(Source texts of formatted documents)
+++

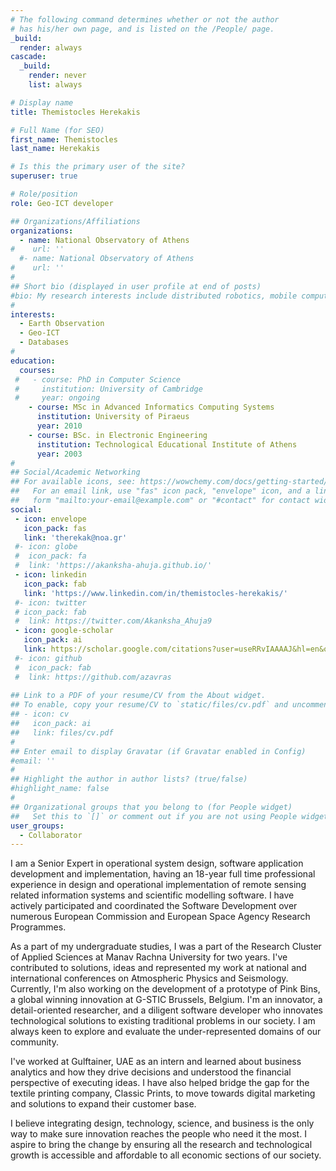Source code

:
 ```yaml
---
# The following command determines whether or not the author
# has his/her own page, and is listed on the /People/ page.
_build:
  render: always
cascade:
  _build:
    render: never
    list: always

# Display name
title: Themistocles Herekakis

# Full Name (for SEO)
first_name: Themistocles
last_name: Herekakis

# Is this the primary user of the site?
superuser: true

# Role/position
role: Geo-ICT developer

## Organizations/Affiliations
organizations:
  - name: National Observatory of Athens 
#    url: ''
  #- name: National Observatory of Athens 
#    url: ''
#
## Short bio (displayed in user profile at end of posts)
#bio: My research interests include distributed robotics, mobile computing and programmable matter.
#
interests:
  - Earth Observation
  - Geo-ICT
  - Databases
#
education:
  courses:
 #   - course: PhD in Computer Science
 #     institution: University of Cambridge
 #     year: ongoing
    - course: MSc in Advanced Informatics Computing Systems
      institution: University of Piraeus
      year: 2010
    - course: BSc. in Electronic Engineering
      institution: Technological Educational Institute of Athens
      year: 2003
#
## Social/Academic Networking
## For available icons, see: https://wowchemy.com/docs/getting-started/page-builder/#icons
##   For an email link, use "fas" icon pack, "envelope" icon, and a link in the
##   form "mailto:your-email@example.com" or "#contact" for contact widget.
social:
 - icon: envelope
   icon_pack: fas
   link: 'therekak@noa.gr'
 #- icon: globe
 #  icon_pack: fa
 #  link: 'https://akanksha-ahuja.github.io/'
 - icon: linkedin
   icon_pack: fab
   link: 'https://www.linkedin.com/in/themistocles-herekakis/'
 #- icon: twitter
 # icon_pack: fab
 #  link: https://twitter.com/Akanksha_Ahuja9
 - icon: google-scholar
   icon_pack: ai
   link: https://scholar.google.com/citations?user=useRRvIAAAAJ&hl=en&oi=sra
 #- icon: github
 #  icon_pack: fab
 #  link: https://github.com/azavras
   
## Link to a PDF of your resume/CV from the About widget.
## To enable, copy your resume/CV to `static/files/cv.pdf` and uncomment the lines below.
## - icon: cv
##   icon_pack: ai
##   link: files/cv.pdf
#
## Enter email to display Gravatar (if Gravatar enabled in Config)
#email: ''
#
## Highlight the author in author lists? (true/false)
#highlight_name: false
#
## Organizational groups that you belong to (for People widget)
##   Set this to `[]` or comment out if you are not using People widget.
user_groups:
  - Collaborator
---
```

I am a Senior Expert in operational system design, software application development and implementation, having an 18-year full time professional experience in design and operational implementation of remote sensing related information systems and scientific modelling software. 
I have actively participated and coordinated the Software Development over numerous European Commission and European Space Agency Research Programmes.

As a part of my undergraduate studies, I was a part of the Research Cluster of Applied Sciences at Manav Rachna University for two years. I've contributed to solutions, ideas and represented my work at national and international conferences on Atmospheric Physics and Seismology. Currently, I'm also working on the development of a prototype of Pink Bins, a global winning innovation at G-STIC Brussels, Belgium. I'm an innovator, a detail-oriented researcher, and a diligent software developer who innovates technological solutions to existing traditional problems in our society. I am always keen to explore and evaluate the under-represented domains of our community. 

I've worked at Gulftainer, UAE as an intern and learned about business analytics and how they drive decisions and understood the financial perspective of executing ideas. I have also helped bridge the gap for the textile printing company, Classic Prints, to move towards digital marketing and solutions to expand their customer base.

I believe integrating design, technology, science, and business is the only way to make sure innovation reaches the people who need it the most. I aspire to bring the change by ensuring all the research and technological growth is accessible and affordable to all economic sections of our society.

+++

• Problem statement
Out of the records above, pick each line that contains the string "linkedin".

• Response
 - icon: linkedin
   link: 'https://www.linkedin.com/in/themistocles-herekakis/'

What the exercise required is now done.